Beyond the Basics: How to Choose and Configure Your LLM for Maximum Impact

Lee Boonstra
Google Cloud - Community
5 min readJun 24, 2024

When it comes to prompt engineering, the choice of language model (LLM) is crucial. Each prompt should be carefully optimized for the specific LLM you’re using, whether it’s one of the Gemini language models in Vertex AI, GPT, Claude, or an open-source model like LLaMA. It’s important to note that a prompt that was optimized for TextBison won’t necessarily work in Gemini.
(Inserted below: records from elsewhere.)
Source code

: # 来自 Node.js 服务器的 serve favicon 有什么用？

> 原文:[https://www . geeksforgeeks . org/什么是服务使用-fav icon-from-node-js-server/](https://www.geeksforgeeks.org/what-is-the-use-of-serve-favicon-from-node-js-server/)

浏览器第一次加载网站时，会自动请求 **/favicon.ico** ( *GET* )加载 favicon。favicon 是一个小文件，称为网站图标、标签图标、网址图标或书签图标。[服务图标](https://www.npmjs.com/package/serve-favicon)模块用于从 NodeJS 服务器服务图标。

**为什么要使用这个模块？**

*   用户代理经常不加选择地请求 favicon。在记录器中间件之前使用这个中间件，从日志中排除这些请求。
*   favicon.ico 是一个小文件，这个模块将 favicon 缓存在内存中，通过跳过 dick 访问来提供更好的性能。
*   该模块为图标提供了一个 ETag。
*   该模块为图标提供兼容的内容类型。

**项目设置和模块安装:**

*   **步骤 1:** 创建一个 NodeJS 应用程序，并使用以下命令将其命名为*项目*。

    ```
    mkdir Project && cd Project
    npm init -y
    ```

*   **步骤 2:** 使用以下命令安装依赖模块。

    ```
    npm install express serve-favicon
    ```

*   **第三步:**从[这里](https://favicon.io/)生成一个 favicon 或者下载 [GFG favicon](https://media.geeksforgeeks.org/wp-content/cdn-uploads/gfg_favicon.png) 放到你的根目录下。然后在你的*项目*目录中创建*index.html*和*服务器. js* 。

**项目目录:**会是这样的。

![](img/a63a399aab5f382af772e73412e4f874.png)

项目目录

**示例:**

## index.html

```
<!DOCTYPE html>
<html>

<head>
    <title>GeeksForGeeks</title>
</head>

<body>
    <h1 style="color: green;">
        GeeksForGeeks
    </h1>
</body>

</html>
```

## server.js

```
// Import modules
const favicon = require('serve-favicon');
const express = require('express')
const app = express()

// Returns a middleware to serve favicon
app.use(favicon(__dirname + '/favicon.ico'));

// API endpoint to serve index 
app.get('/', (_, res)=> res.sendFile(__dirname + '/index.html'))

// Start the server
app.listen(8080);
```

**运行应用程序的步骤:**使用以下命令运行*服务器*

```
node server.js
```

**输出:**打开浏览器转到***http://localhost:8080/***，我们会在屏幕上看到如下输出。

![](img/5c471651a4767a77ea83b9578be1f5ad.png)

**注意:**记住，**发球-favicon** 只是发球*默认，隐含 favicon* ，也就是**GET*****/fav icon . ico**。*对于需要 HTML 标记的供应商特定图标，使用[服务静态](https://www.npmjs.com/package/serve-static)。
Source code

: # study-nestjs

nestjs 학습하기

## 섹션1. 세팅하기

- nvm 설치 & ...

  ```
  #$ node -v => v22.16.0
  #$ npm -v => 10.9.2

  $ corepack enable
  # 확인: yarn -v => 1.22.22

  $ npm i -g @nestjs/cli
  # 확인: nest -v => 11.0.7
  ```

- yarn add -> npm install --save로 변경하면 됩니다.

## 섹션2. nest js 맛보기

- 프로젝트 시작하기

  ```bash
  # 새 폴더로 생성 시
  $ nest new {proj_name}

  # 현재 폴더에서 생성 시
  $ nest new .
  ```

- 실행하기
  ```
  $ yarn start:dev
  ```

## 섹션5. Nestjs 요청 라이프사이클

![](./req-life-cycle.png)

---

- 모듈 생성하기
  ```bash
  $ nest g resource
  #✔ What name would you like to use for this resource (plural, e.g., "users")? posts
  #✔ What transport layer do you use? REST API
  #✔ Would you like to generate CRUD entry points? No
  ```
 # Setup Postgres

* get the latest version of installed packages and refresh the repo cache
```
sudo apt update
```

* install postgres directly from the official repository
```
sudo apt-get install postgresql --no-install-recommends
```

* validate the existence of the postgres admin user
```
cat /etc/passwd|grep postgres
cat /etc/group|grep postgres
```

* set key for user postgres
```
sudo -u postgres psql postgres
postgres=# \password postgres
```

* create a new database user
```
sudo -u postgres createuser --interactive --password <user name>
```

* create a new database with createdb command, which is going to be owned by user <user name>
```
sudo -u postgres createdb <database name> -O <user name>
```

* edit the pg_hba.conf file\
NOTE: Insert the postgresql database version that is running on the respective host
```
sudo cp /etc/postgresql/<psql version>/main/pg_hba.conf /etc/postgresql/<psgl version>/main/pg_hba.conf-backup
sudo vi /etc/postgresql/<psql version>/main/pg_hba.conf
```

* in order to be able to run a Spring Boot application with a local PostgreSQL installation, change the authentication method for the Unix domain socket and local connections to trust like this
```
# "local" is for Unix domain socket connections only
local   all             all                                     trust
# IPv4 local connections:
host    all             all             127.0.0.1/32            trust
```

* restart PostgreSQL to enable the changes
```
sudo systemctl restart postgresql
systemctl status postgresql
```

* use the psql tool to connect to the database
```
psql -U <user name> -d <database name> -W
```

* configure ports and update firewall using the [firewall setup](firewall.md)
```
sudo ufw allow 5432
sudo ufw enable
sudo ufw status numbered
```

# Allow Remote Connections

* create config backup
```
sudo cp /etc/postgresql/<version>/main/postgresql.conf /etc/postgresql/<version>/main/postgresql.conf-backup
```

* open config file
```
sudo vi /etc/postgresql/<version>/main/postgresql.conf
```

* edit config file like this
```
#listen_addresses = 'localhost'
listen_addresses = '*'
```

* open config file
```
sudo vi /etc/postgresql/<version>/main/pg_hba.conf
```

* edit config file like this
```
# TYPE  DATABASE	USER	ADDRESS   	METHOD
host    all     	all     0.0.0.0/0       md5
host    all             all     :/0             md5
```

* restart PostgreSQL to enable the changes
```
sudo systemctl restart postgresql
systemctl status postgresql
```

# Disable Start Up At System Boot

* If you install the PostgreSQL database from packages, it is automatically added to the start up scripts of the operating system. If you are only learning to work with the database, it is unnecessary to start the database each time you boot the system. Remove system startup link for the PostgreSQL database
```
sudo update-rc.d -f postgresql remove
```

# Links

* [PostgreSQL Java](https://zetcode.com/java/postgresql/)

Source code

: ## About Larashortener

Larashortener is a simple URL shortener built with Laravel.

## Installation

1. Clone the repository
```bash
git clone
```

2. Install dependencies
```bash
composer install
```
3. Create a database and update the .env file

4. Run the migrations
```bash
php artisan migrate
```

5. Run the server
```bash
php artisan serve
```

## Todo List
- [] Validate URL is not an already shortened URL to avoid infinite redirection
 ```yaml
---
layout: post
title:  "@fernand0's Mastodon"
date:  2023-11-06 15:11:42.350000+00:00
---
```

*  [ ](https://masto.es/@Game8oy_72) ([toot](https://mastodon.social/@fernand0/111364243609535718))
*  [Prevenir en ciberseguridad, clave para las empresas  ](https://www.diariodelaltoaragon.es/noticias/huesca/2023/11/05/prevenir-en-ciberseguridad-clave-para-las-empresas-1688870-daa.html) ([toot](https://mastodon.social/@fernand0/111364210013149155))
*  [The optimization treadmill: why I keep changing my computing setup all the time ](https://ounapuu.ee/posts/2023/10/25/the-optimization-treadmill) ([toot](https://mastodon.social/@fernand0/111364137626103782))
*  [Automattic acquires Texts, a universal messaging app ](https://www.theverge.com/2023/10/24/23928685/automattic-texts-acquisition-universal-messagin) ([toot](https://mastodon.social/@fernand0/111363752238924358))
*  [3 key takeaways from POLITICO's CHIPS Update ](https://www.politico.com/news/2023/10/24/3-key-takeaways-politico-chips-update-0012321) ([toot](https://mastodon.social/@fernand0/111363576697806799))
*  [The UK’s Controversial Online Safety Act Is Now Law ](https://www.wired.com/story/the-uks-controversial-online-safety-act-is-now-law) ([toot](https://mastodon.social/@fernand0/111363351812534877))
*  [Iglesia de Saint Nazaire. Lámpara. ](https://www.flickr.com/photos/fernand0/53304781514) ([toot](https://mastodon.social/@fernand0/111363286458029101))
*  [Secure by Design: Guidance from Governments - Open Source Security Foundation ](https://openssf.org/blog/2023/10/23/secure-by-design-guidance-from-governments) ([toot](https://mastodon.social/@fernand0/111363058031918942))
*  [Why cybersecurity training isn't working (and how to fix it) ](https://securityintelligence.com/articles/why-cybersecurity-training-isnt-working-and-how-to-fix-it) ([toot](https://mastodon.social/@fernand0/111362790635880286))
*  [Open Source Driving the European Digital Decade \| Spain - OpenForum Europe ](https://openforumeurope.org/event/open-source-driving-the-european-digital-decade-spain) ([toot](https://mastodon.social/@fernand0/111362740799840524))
This principle holds true not just across different models but also between different versions of the same model.

This is the 3rd blog of the series: Prompt engineering for business applications. Prompt Engineering is complex and requires careful planning and refinement to achieve desired results from AI models. As a software engineer @Google with experience in prompt engineering for major businesses, I will share practical learnings in a blog series to help others unlock the power of AI beyond simple tasks.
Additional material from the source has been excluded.